By Charles A. Wry, Jr.

Updated April 2011

Founders of a new business generally realize early on that they need to conduct the business through some kind of legal entity to limit their personal liabilities for the debts and obligations the business generates. Often, the three entity types from which the founders must choose are the “C” corporation, the “S” corporation and the limited liability company (or “LLC”). While all three entity types insulate the founders from personal liability, the differences among the three types for tax purposes are substantial. A C corporation, on the one hand, reports and pays tax on its income separately from its owners. The income or loss of an S corporation or LLC, on the other hand, generally is reported by the owners on their personal returns.
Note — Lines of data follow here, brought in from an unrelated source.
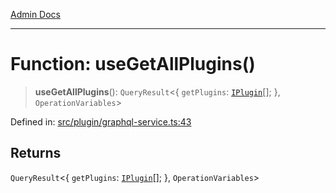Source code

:[Admin Docs](/)

***

# Function: useGetAllPlugins()

> **useGetAllPlugins**(): `QueryResult`\<\{ `getPlugins`: [`IPlugin`](plugin\graphql-service\README\interfaces\IPlugin.md)[]; \}, `OperationVariables`\>

Defined in: [src/plugin/graphql-service.ts:43](https://github.com/PalisadoesFoundation/talawa-admin/blob/main/src/plugin/graphql-service.ts#L43)

## Returns

`QueryResult`\<\{ `getPlugins`: [`IPlugin`](plugin\graphql-service\README\interfaces\IPlugin.md)[]; \}, `OperationVariables`\>
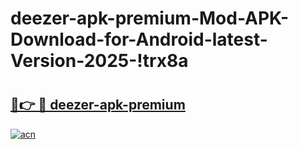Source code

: # deezer-apk-premium-Mod-APK-Download-for-Android-latest-Version-2025-!trx8a

# <h2><a href="https://yiu6cm.esa.edu.pl?title=deezer-apk-premium&ref=trx8a">🔗👉 🔴 deezer-apk-premium</a></h2>

[![acn](https://github.com/user-attachments/assets/0f9c940e-d8b0-45ae-aac7-cd30a18b3e1c)](https://yiu6cm.esa.edu.pl?title=deezer-apk-premium&ref=trx8a)

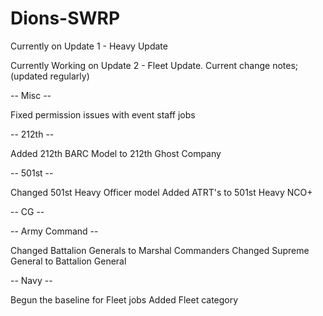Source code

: # Dions-SWRP

Currently on Update 1 - Heavy Update

Currently Working on Update 2 - Fleet Update.
Current change notes; (updated regularly)

-- Misc --

Fixed permission issues with event staff jobs

-- 212th --

Added 212th BARC Model to 212th Ghost Company

-- 501st --

Changed 501st Heavy Officer model
Added ATRT's to 501st Heavy NCO+

-- CG --


-- Army Command --

Changed Battalion Generals to Marshal Commanders
Changed Supreme General to Battalion General

-- Navy --

Begun the baseline for Fleet jobs
Added Fleet category
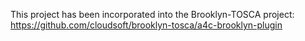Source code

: This project has been incorporated into the Brooklyn-TOSCA project:
https://github.com/cloudsoft/brooklyn-tosca/a4c-brooklyn-plugin

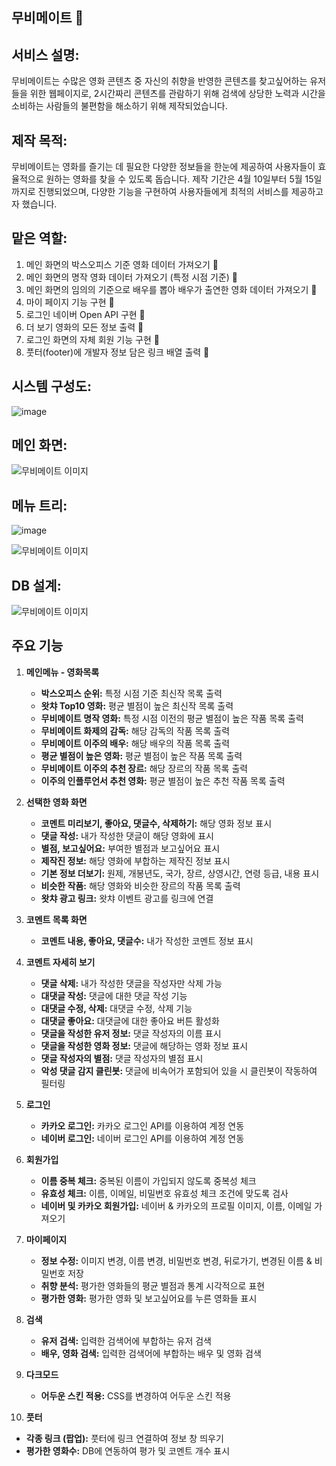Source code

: ## 무비메이트 🍿

## 서비스 설명: 
무비메이트는 수많은 영화 콘텐츠 중 자신의 취향을 반영한 콘텐츠를 찾고싶어하는 유저들을 위한 웹페이지로, 2시간짜리 콘텐츠를 관람하기 위해 검색에 상당한 노력과 시간을 소비하는 사람들의 불편함을 해소하기 위해 제작되었습니다.

## 제작 목적:
무비메이트는 영화를 즐기는 데 필요한 다양한 정보들을 한눈에 제공하여 사용자들이 효율적으로 원하는 영화를 찾을 수 있도록 돕습니다. 제작 기간은 4월 10일부터 5월 15일까지로 진행되었으며, 다양한 기능을 구현하여 사용자들에게 최적의 서비스를 제공하고자 했습니다.

## 맡은 역할:
1. 메인 화면의 박스오피스 기준 영화 데이터 가져오기 🎥
2. 메인 화면의 명작 영화 데이터 가져오기 (특정 시점 기준) 🌟
3. 메인 화면의 임의의 기준으로 배우를 뽑아 배우가 출연한 영화 데이터 가져오기 🌟
4. 마이 페이지 기능 구현 🔄
5. 로그인 네이버 Open API 구현 🔐
6. 더 보기 영화의 모든 정보 출력 📜
7. 로그인 화면의 자체 회원 기능 구현 🔐
8. 풋터(footer)에 개발자 정보 담은 링크 배열 출력 📎

## 시스템 구성도:
![image](https://github.com/TaskerJang/movie_mate_project/assets/124780552/8b4471d8-00a4-4cca-af34-2f25e30997e5)

## 메인 화면:

![무비메이트 이미지](https://github.com/TaskerJang/movie_mate_project/assets/124780552/c704cfe9-33c1-47de-a2f1-a0fe9df09e23)


## 메뉴 트리:

![image](https://github.com/TaskerJang/movie_mate_project/assets/124780552/c377f63d-36c8-4a4e-8206-fad49f231399)


![무비메이트 이미지](https://github.com/JJangcoding/movie_mate_project/assets/124780552/c1711cf0-eaed-409f-a4c8-097e5d48e327)

## DB 설계:

![무비메이트 이미지](https://github.com/JJangcoding/movie_mate_project/assets/124780552/bbe1e575-16dd-4716-9983-201c34e63fe1)

## 주요 기능

1. **메인메뉴 - 영화목록**
   - **박스오피스 순위:** 특정 시점 기준 최신작 목록 출력
   - **왓챠 Top10 영화:** 평균 별점이 높은 최신작 목록 출력
   - **무비메이트 명작 영화:** 특정 시점 이전의 평균 별점이 높은 작품 목록 출력
   - **무비메이트 화제의 감독:** 해당 감독의 작품 목록 출력
   - **무비메이트 이주의 배우:** 해당 배우의 작품 목록 출력
   - **평균 별점이 높은 영화:** 평균 별점이 높은 작품 목록 출력
   - **무비메이트 이주의 추천 장르:** 해당 장르의 작품 목록 출력
   - **이주의 인플루언서 추천 영화:** 평균 별점이 높은 추천 작품 목록 출력

2. **선택한 영화 화면**
   - **코멘트 미리보기, 좋아요, 댓글수, 삭제하기:** 해당 영화 정보 표시
   - **댓글 작성:** 내가 작성한 댓글이 해당 영화에 표시
   - **별점, 보고싶어요:** 부여한 별점과 보고싶어요 표시
   - **제작진 정보:** 해당 영화에 부합하는 제작진 정보 표시
   - **기본 정보 더보기:** 원제, 개봉년도, 국가, 장르, 상영시간, 연령 등급, 내용 표시
   - **비슷한 작품:** 해당 영화와 비슷한 장르의 작품 목록 출력
   - **왓챠 광고 링크:** 왓챠 이벤트 광고를 링크에 연결

3. **코멘트 목록 화면**
   - **코멘트 내용, 좋아요, 댓글수:** 내가 작성한 코멘트 정보 표시

4. **코멘트 자세히 보기**
   - **댓글 삭제:** 내가 작성한 댓글을 작성자만 삭제 가능
   - **대댓글 작성:** 댓글에 대한 댓글 작성 기능
   - **대댓글 수정, 삭제:** 대댓글 수정, 삭제 기능
   - **대댓글 좋아요:** 대댓글에 대한 좋아요 버튼 활성화
   - **댓글을 작성한 유저 정보:** 댓글 작성자의 이름 표시
   - **댓글을 작성한 영화 정보:** 댓글에 해당하는 영화 정보 표시
   - **댓글 작성자의 별점:** 댓글 작성자의 별점 표시
   - **악성 댓글 감지 클린봇:** 댓글에 비속어가 포함되어 있을 시 클린봇이 작동하여 필터링

5. **로그인**
   - **카카오 로그인:** 카카오 로그인 API를 이용하여 계정 연동
   - **네이버 로그인:** 네이버 로그인 API를 이용하여 계정 연동

6. **회원가입**
   - **이름 중복 체크:** 중복된 이름이 가입되지 않도록 중복성 체크
   - **유효성 체크:** 이름, 이메일, 비밀번호 유효성 체크 조건에 맞도록 검사
   - **네이버 및 카카오 회원가입:** 네이버 & 카카오의 프로필 이미지, 이름, 이메일 가져오기

7. **마이페이지**
   - **정보 수정:** 이미지 변경, 이름 변경, 비밀번호 변경, 뒤로가기, 변경된 이름 & 비밀번호 저장
   - **취향 분석:** 평가한 영화들의 평균 별점과 통계 시각적으로 표현
   - **평가한 영화:** 평가한 영화 및 보고싶어요를 누른 영화들 표시

8. **검색**
   - **유저 검색:** 입력한 검색어에 부합하는 유저 검색
   - **배우, 영화 검색:** 입력한 검색어에 부합하는 배우 및 영화 검색

9. **다크모드**
   - **어두운 스킨 적용:** CSS를 변경하여 어두운 스킨 적용

10. **풋터**
   - **각종 링크 (팝업):** 풋터에 링크 연결하여 정보 창 띄우기
   - **평가한 영화수:** DB에 연동하여 평가 및 코멘트 개수 표시

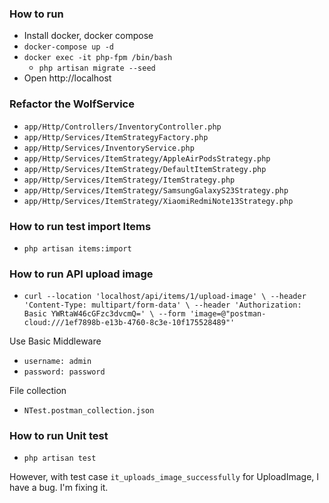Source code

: ### How to run
- Install docker, docker compose
- `docker-compose up -d`
- `docker exec -it php-fpm /bin/bash`
    - `php artisan migrate --seed`
- Open http://localhost

### Refactor the WolfService
- `app/Http/Controllers/InventoryController.php`
- `app/Http/Services/ItemStrategyFactory.php`
- `app/Http/Services/InventoryService.php`
- `app/Http/Services/ItemStrategy/AppleAirPodsStrategy.php`
- `app/Http/Services/ItemStrategy/DefaultItemStrategy.php`
- `app/Http/Services/ItemStrategy/ItemStrategy.php`
- `app/Http/Services/ItemStrategy/SamsungGalaxyS23Strategy.php`
- `app/Http/Services/ItemStrategy/XiaomiRedmiNote13Strategy.php`

### How to run test import Items
- `php artisan items:import`

### How to run API upload image
- `curl --location 'localhost/api/items/1/upload-image' \
--header 'Content-Type: multipart/form-data' \
--header 'Authorization: Basic YWRtaW46cGFzc3dvcmQ=' \
--form 'image=@"postman-cloud:///1ef7898b-e13b-4760-8c3e-10f175528489"'`

Use Basic Middleware
- `username: admin`
- `password: password`

File collection 
- `NTest.postman_collection.json`

### How to run Unit test
- `php artisan test`

However, with test case `it_uploads_image_successfully` for UploadImage, I have a bug. I'm fixing it.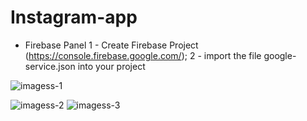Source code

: # Instagram-app

 - Firebase Panel
1 - Create Firebase Project (https://console.firebase.google.com/);
2 - import the file google-service.json into your project

![imagess-1](https://user-images.githubusercontent.com/72661046/120995261-dbba9680-c7a2-11eb-9d6d-a5e6fe78e308.jpeg)

![imagess-2](https://user-images.githubusercontent.com/72661046/120995259-db220000-c7a2-11eb-838c-8858689278cf.jpeg)
![imagess-3](https://user-images.githubusercontent.com/72661046/120995251-d9583c80-c7a2-11eb-865f-96a3ec70c209.jpeg)
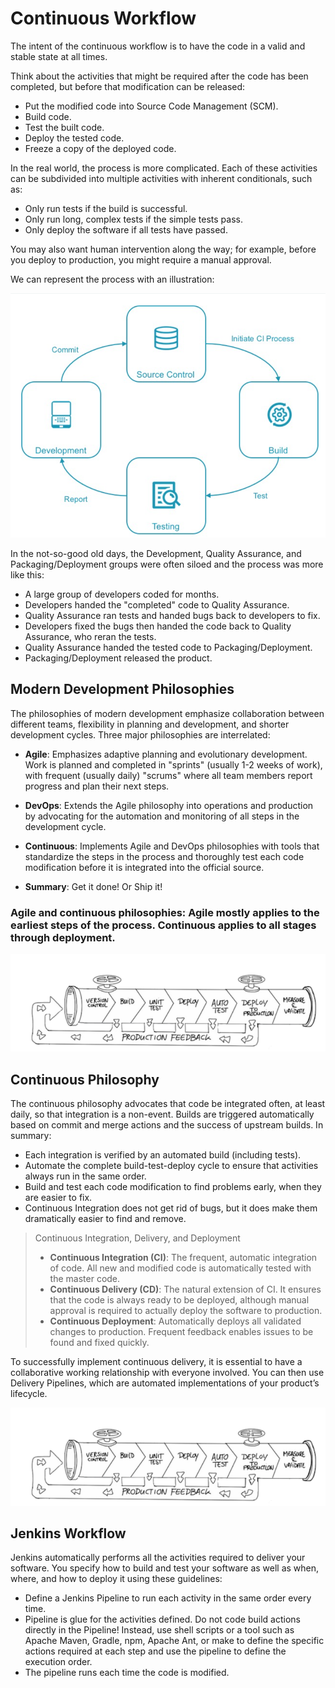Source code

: # Continuous Workflow

The intent of the continuous workflow is to have the code in a valid and stable state at all times.

Think about the activities that might be required after the code has been completed, but before that modification can be released:

- Put the modified code into Source Code Management (SCM).
- Build code.
- Test the built code.
- Deploy the tested code.
- Freeze a copy of the deployed code.

In the real world, the process is more complicated. Each of these activities can be subdivided into multiple activities with inherent conditionals, such as:

- Only run tests if the build is successful.
- Only run long, complex tests if the simple tests pass.
- Only deploy the software if all tests have passed.

You may also want human intervention along the way; for example, before you deploy to production, you might require a manual approval.

We can represent the process with an illustration:

![CI/CD Lifecycle](../Image/image1.png)

In the not-so-good old days, the Development, Quality Assurance, and Packaging/Deployment groups were often siloed and the process was more like this:

- A large group of developers coded for months.
- Developers handed the "completed" code to Quality Assurance.
- Quality Assurance ran tests and handed bugs back to developers to fix.
- Developers fixed the bugs then handed the code back to Quality Assurance, who reran the tests.
- Quality Assurance handed the tested code to Packaging/Deployment.
- Packaging/Deployment released the product.

## Modern Development Philosophies

The philosophies of modern development emphasize collaboration between different teams, flexibility in planning and development, and shorter development cycles. Three major philosophies are interrelated:

- **Agile**: Emphasizes adaptive planning and evolutionary development. Work is planned and completed in "sprints" (usually 1-2 weeks of work), with frequent (usually daily) "scrums" where all team members report progress and plan their next steps.
- **DevOps**: Extends the Agile philosophy into operations and production by advocating for the automation and monitoring of all steps in the development cycle.
- **Continuous**: Implements Agile and DevOps philosophies with tools that standardize the steps in the process and thoroughly test each code modification before it is integrated into the official source.

- **Summary**: Get it done! Or Ship it!

### Agile and continuous philosophies: Agile mostly applies to the earliest steps of the process. Continuous applies to all stages through deployment.

![CI/CD Lifecycle](../Image/image3.png)

## Continuous Philosophy

The continuous philosophy advocates that code be integrated often, at least daily, so that integration is a non-event. Builds are triggered automatically based on commit and merge actions and the success of upstream builds. In summary:

- Each integration is verified by an automated build (including tests).
- Automate the complete build-test-deploy cycle to ensure that activities always run in the same order.
- Build and test each code modification to find problems early, when they are easier to fix.
- Continuous Integration does not get rid of bugs, but it does make them dramatically easier to find and remove.

> Continuous Integration, Delivery, and Deployment
>
> - **Continuous Integration (CI)**: The frequent, automatic integration of code. All new and modified code is automatically tested with the master code.
> - **Continuous Delivery (CD)**: The natural extension of CI. It ensures that the code is always ready to be deployed, although manual approval is required to actually deploy the software to production.
> - **Continuous Deployment**: Automatically deploys all validated changes to production. Frequent feedback enables issues to be found and fixed quickly.

To successfully implement continuous delivery, it is essential to have a collaborative working relationship with everyone involved. You can then use Delivery Pipelines, which are automated implementations of your product’s lifecycle.

![CI/CD Lifecycle](../Image/image3.png)

## Jenkins Workflow

Jenkins automatically performs all the activities required to deliver your software. You specify how to build and test your software as well as when, where, and how to deploy it using these guidelines:

- Define a Jenkins Pipeline to run each activity in the same order every time.
- Pipeline is glue for the activities defined. Do not code build actions directly in the Pipeline! Instead, use shell scripts or a tool such as Apache Maven, Gradle, npm, Apache Ant, or make to define the specific actions required at each step and use the pipeline to define the execution order.
- The pipeline runs each time the code is modified.
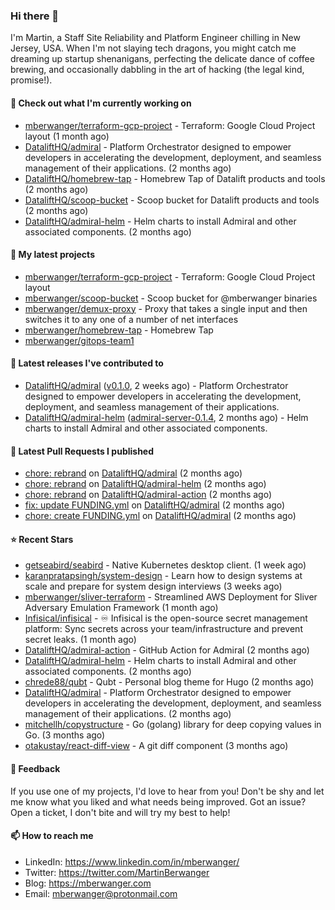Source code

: ### Hi there 👋

I'm Martin, a Staff Site Reliability and Platform Engineer chilling in New Jersey, USA. When I'm not slaying tech dragons, you might catch me dreaming up startup shenanigans, perfecting the delicate dance of coffee brewing, and occasionally dabbling in the art of hacking (the legal kind, promise!). 

#### 👷 Check out what I'm currently working on

- [mberwanger/terraform-gcp-project](https://github.com/mberwanger/terraform-gcp-project) - Terraform: Google Cloud Project layout (1 month ago)
- [DataliftHQ/admiral](https://github.com/DataliftHQ/admiral) - Platform Orchestrator designed to empower developers in accelerating the development, deployment, and seamless management of their applications. (2 months ago)
- [DataliftHQ/homebrew-tap](https://github.com/DataliftHQ/homebrew-tap) - Homebrew Tap of Datalift products and tools (2 months ago)
- [DataliftHQ/scoop-bucket](https://github.com/DataliftHQ/scoop-bucket) - Scoop bucket for Datalift products and tools (2 months ago)
- [DataliftHQ/admiral-helm](https://github.com/DataliftHQ/admiral-helm) - Helm charts to install Admiral and other associated components. (2 months ago)

#### 🌱 My latest projects

- [mberwanger/terraform-gcp-project](https://github.com/mberwanger/terraform-gcp-project) - Terraform: Google Cloud Project layout
- [mberwanger/scoop-bucket](https://github.com/mberwanger/scoop-bucket) - Scoop bucket for @mberwanger binaries
- [mberwanger/demux-proxy](https://github.com/mberwanger/demux-proxy) - Proxy that takes a single input and then switches it to any one of a number of net interfaces
- [mberwanger/homebrew-tap](https://github.com/mberwanger/homebrew-tap) - Homebrew Tap
- [mberwanger/gitops-team1](https://github.com/mberwanger/gitops-team1)

#### 🔭 Latest releases I've contributed to

- [DataliftHQ/admiral](https://github.com/DataliftHQ/admiral) ([v0.1.0](https://github.com/DataliftHQ/admiral/releases/tag/v0.1.0), 2 weeks ago) - Platform Orchestrator designed to empower developers in accelerating the development, deployment, and seamless management of their applications.
- [DataliftHQ/admiral-helm](https://github.com/DataliftHQ/admiral-helm) ([admiral-server-0.1.4](https://github.com/DataliftHQ/admiral-helm/releases/tag/admiral-server-0.1.4), 2 months ago) - Helm charts to install Admiral and other associated components.

#### 🔨 Latest Pull Requests I published

- [chore: rebrand](https://github.com/DataliftHQ/admiral/pull/22) on [DataliftHQ/admiral](https://github.com/DataliftHQ/admiral) (2 months ago)
- [chore: rebrand](https://github.com/DataliftHQ/admiral-helm/pull/18) on [DataliftHQ/admiral-helm](https://github.com/DataliftHQ/admiral-helm) (2 months ago)
- [chore: rebrand](https://github.com/DataliftHQ/admiral-action/pull/5) on [DataliftHQ/admiral-action](https://github.com/DataliftHQ/admiral-action) (2 months ago)
- [fix: update FUNDING.yml](https://github.com/DataliftHQ/admiral/pull/21) on [DataliftHQ/admiral](https://github.com/DataliftHQ/admiral) (2 months ago)
- [chore: create FUNDING.yml](https://github.com/DataliftHQ/admiral/pull/20) on [DataliftHQ/admiral](https://github.com/DataliftHQ/admiral) (2 months ago)

#### ⭐ Recent Stars

- [getseabird/seabird](https://github.com/getseabird/seabird) - Native Kubernetes desktop client. (1 week ago)
- [karanpratapsingh/system-design](https://github.com/karanpratapsingh/system-design) - Learn how to design systems at scale and prepare for system design interviews (3 weeks ago)
- [mberwanger/sliver-terraform](https://github.com/mberwanger/sliver-terraform) - Streamlined AWS Deployment for Sliver Adversary Emulation Framework (1 month ago)
- [Infisical/infisical](https://github.com/Infisical/infisical) - ♾ Infisical is the open-source secret management platform: Sync secrets across your team/infrastructure and prevent secret leaks. (1 month ago)
- [DataliftHQ/admiral-action](https://github.com/DataliftHQ/admiral-action) - GitHub Action for Admiral (2 months ago)
- [DataliftHQ/admiral-helm](https://github.com/DataliftHQ/admiral-helm) - Helm charts to install Admiral and other associated components. (2 months ago)
- [chrede88/qubt](https://github.com/chrede88/qubt) - Qubt - Personal blog theme for Hugo (2 months ago)
- [DataliftHQ/admiral](https://github.com/DataliftHQ/admiral) - Platform Orchestrator designed to empower developers in accelerating the development, deployment, and seamless management of their applications. (2 months ago)
- [mitchellh/copystructure](https://github.com/mitchellh/copystructure) - Go (golang) library for deep copying values in Go. (3 months ago)
- [otakustay/react-diff-view](https://github.com/otakustay/react-diff-view) - A git diff component (3 months ago)

#### 💬 Feedback

If you use one of my projects, I'd love to hear from you! Don't be shy and let me know what you liked and what needs being improved. Got an issue? Open a ticket, I don't bite and will try my best to help!

#### 📫 How to reach me

- LinkedIn: https://www.linkedin.com/in/mberwanger/
- Twitter: https://twitter.com/MartinBerwanger
- Blog: https://mberwanger.com
- Email: mberwanger@protonmail.com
The choice, therefore, is often tax-driven and requires an analysis of how the founders expect to profit from the business.

The C Corporation

Some Basics. A C corporation reports and pays taxes on its income. Because any income (including gain from an asset sale) that a C corporation distributes to its shareholders is taxable again in the hands of the shareholders, distributed income of a C corporation can be subject to tax at higher effective rates than those applicable to the distributed income of an S corporation or LLC.1 The losses of a C corporation are also reported by the corporation rather than by its shareholders. With limited exceptions, owners report any losses of their investments as capital losses only when they dispose of their shares. Individuals may use capital losses to offset only capital gains and small amounts of ordinary income (and may carry unused capital losses forward but not back).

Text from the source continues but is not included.